The Lesser Evil

Due to the collapse of local tax revenues caused by the national economic downturn, many transit systems may face shortages of money over the next year or two. Assuming this is the case, transit providers will have to either raise fares or reduce services by eliminating bus routes or otherwise reducing transit service. It seems to me that raising fares is generally the lesser evil, both from the standpoint of an individual rider and from the standpoint of the transit agency itself.

3 minute read

December 11, 2008, 11:17 AM PST

By Michael Lewyn @mlewyn


Due to the collapse of local tax revenues caused by the national economic downturn, many transit systems may face shortages of money over the next year or two. Assuming this is the case, transit providers will have to either raise fares or reduce services by eliminating bus routes or otherwise reducing transit service.

It seems to me that raising fares is generally the lesser evil, both from the standpoint of an individual rider and from the standpoint of the transit agency itself.

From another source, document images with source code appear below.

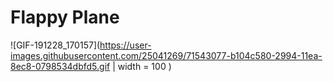 # Flappy Plane
 
![GIF-191228_170157](https://user-images.githubusercontent.com/25041269/71543077-b104c580-2994-11ea-8ec8-0798534dbfd5.gif | width = 100 )
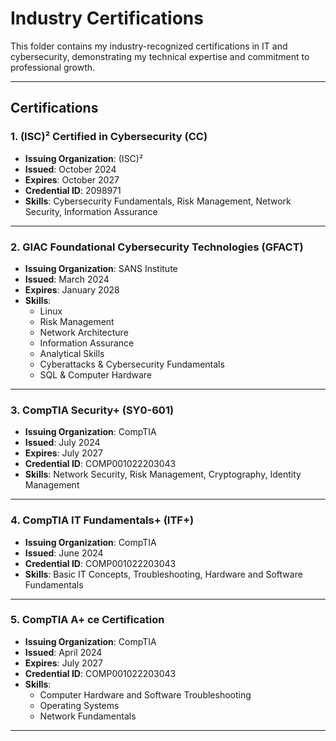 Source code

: # Industry Certifications

This folder contains my industry-recognized certifications in IT and cybersecurity, demonstrating my technical expertise and commitment to professional growth.

---

## Certifications

### 1. (ISC)² Certified in Cybersecurity (CC)
- **Issuing Organization**: (ISC)²
- **Issued**: October 2024
- **Expires**: October 2027
- **Credential ID**: 2098971
- **Skills**: Cybersecurity Fundamentals, Risk Management, Network Security, Information Assurance

---

### 2. GIAC Foundational Cybersecurity Technologies (GFACT)
- **Issuing Organization**: SANS Institute
- **Issued**: March 2024
- **Expires**: January 2028
- **Skills**:
  - Linux
  - Risk Management
  - Network Architecture
  - Information Assurance
  - Analytical Skills
  - Cyberattacks & Cybersecurity Fundamentals
  - SQL & Computer Hardware

---

### 3. CompTIA Security+ (SY0-601)
- **Issuing Organization**: CompTIA
- **Issued**: July 2024
- **Expires**: July 2027
- **Credential ID**: COMP001022203043
- **Skills**: Network Security, Risk Management, Cryptography, Identity Management

---

### 4. CompTIA IT Fundamentals+ (ITF+)
- **Issuing Organization**: CompTIA
- **Issued**: June 2024
- **Credential ID**: COMP001022203043
- **Skills**: Basic IT Concepts, Troubleshooting, Hardware and Software Fundamentals

---

### 5. CompTIA A+ ce Certification
- **Issuing Organization**: CompTIA
- **Issued**: April 2024
- **Expires**: July 2027
- **Credential ID**: COMP001022203043
- **Skills**:
  - Computer Hardware and Software Troubleshooting
  - Operating Systems
  - Network Fundamentals

---
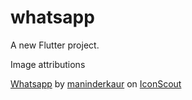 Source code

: # whatsapp

A new Flutter project.

Image attributions

<a href="https://iconscout.com/icons/whatsapp" class="text-underline font-size-sm" target="_blank">Whatsapp</a> by <a href="https://iconscout.com/contributors/maninderkaur" class="text-underline font-size-sm">maninderkaur</a> on <a href="https://iconscout.com" class="text-underline font-size-sm">IconScout</a>
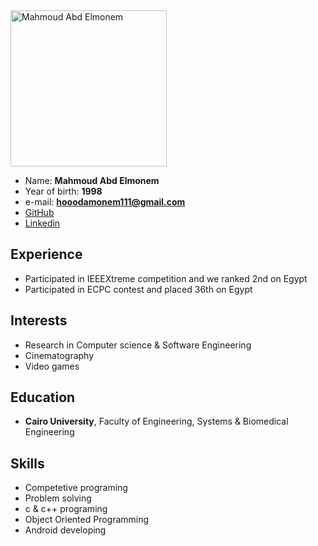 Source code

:<img src="member2.jpg" alt="Mahmoud Abd Elmonem" width="250"/>

* Name: **Mahmoud Abd Elmonem**
* Year of birth: **1998**
* e-mail: **hooodamonem111@gmail.com**
* [GitHub](https://github.com/monem558)
* [Linkedin](https://www.linkedin.com/in/mahmoud-monem-967b07108/)

## Experience
* Participated in IEEEXtreme competition and we ranked 2nd on Egypt
* Participated in ECPC contest and placed 36th on Egypt

## Interests
* Research in Computer science & Software Engineering
* Cinematography
* Video games

## Education
* **Cairo University**, Faculty of Engineering, Systems & Biomedical Engineering

## Skills
* Competetive programing
* Problem solving
* c & c++ programing
* Object Oriented Programming
* Android developing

If an individual rider has to pay more to get on the bus, the rider is obviously worse off. But even so, that rider can still use the bus to get to work. By contrast, if the rider loses service entirely (or loses service at the times the rider needs to travel), then that rider is completely cut off from public transit. If this former rider cannot use a car (due to low income, age or disability) then he/she is essentially cut off from the labor force and from society- hardly a desirable result. If the former rider is a car-owning"choice rider", he/she will drive to work every day, creating pollution and clogging local highways - also an undesirable result.

Moreover, that rider may have relied on existing service, by choosing to live in area served by transit. By contrast, a rider is much less likely to rely on existing transit fares, since transit agencies periodically increase fares.

To be sure, transit agencies lose riders in the short run when fares are increased. But nevertheless, transit ridership will, in the long run, decay even more if services are reduced. If a rider decides to drive because gas prices are down and bus fares are up, the former rider might go back to the transit system if gas prices rise again, or if inflation erodes the fare increase a few years later. But if that former rider simply has no convenient bus route available, that rider is lost to the transit system forever. No matter how high gas prices are, a rider cannot take the bus to work if the bus doesn't go where he/she lives and works.

Of course, it could be argued that low-ridership routes should generally be cut back- and to be sure, service cutbacks are more defensible where routes are duplicative of other routes, or where cutbacks merely involve making a bus go every 20 minutes instead of every 15.

But the "let's cut the weakest bus route" argument proves too much: no matter how high or low a system's ridership, there will always be some routes with fewer riders than others. So if the route with the lowest ridership is cut every couple of years, eventually a city will have only one route- hardly a desirable result. Thus, every effort should be made to keep buses going where they already go, at times beyond the rush hour service typical of smaller systems.